▶ _Task description_
The word "href" occurs in some of the lines below; copy each of those lines.

▶ _Collected data_
[Start of section]
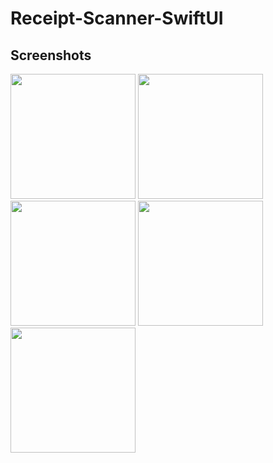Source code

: # Receipt-Scanner-SwiftUI


## Screenshots
<p>
    <img src="https://github.com/dahdouhMouad/Receipt-Scanner-SwiftUI/assets/76709274/f7842400-d1ce-4cc5-af79-6604da5fd16d" width="200">
   <img src="https://github.com/dahdouhMouad/Receipt-Scanner-SwiftUI/assets/76709274/29e9b3bc-ec53-493a-b707-93bbff2c0e43" width="200">
   <img src="https://github.com/dahdouhMouad/Receipt-Scanner-SwiftUI/assets/76709274/ca64b22a-d91a-485d-9a31-de297465aa32" width="200">
    <img src="https://github.com/dahdouhMouad/Receipt-Scanner-SwiftUI/assets/76709274/ac0e7a43-71ab-45ac-a9d2-46cafb44b4d8" width="200">
     <img src="https://github.com/dahdouhMouad/Receipt-Scanner-SwiftUI/assets/76709274/1a1d9cb9-7b52-4c0a-b0d0-3bcd2b13cd5e" width="200">
</p>


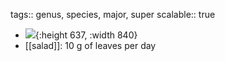tags:: genus, species, major, super
scalable:: true

- ![](https://peach-geographical-bat-397.mypinata.cloud/ipfs/QmSfeg79SYTWarQ81858o8a4eagTZTEMwaTCAYRMQv9bVi){:height 637, :width 840}
- [[salad]]: 10 g of leaves per day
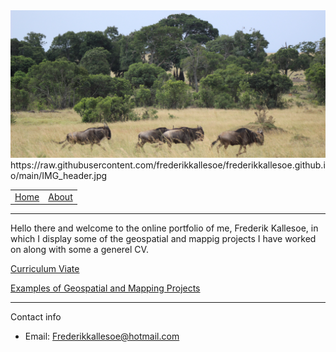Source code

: 
<img src="https://raw.githubusercontent.com/frederikkallesoe/frederikkallesoe.github.io/main/IMG_header.jpg">
https://raw.githubusercontent.com/frederikkallesoe/frederikkallesoe.github.io/main/IMG_header.jpg
<table>
     <tr>
         <td><a href=".">Home</a></td>
         <td><a href="about">About</a></td>
     </tr>
 </table>
 <hr>

Hello there and welcome to the online portfolio of me, Frederik Kallesoe, in which I display some of the geospatial and mappig projects I have worked on along with some a generel CV.

[Curriculum Viate](CV.md)                                      

[Examples of Geospatial and Mapping Projects](mapping_examples.md)


<hr>
<p>Contact info</p>
<ul>
    <li>Email: <a href="mailto:{{ site.email }}">Frederikkallesoe@hotmail.com</a></li>
</ul>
[End of section]
▶ _Exercise result_
         <td><a href=".">Home</a></td>
         <td><a href="about">About</a></td>
    <li>Email: <a href="mailto:{{ site.email }}">Frederikkallesoe@hotmail.com</a></li>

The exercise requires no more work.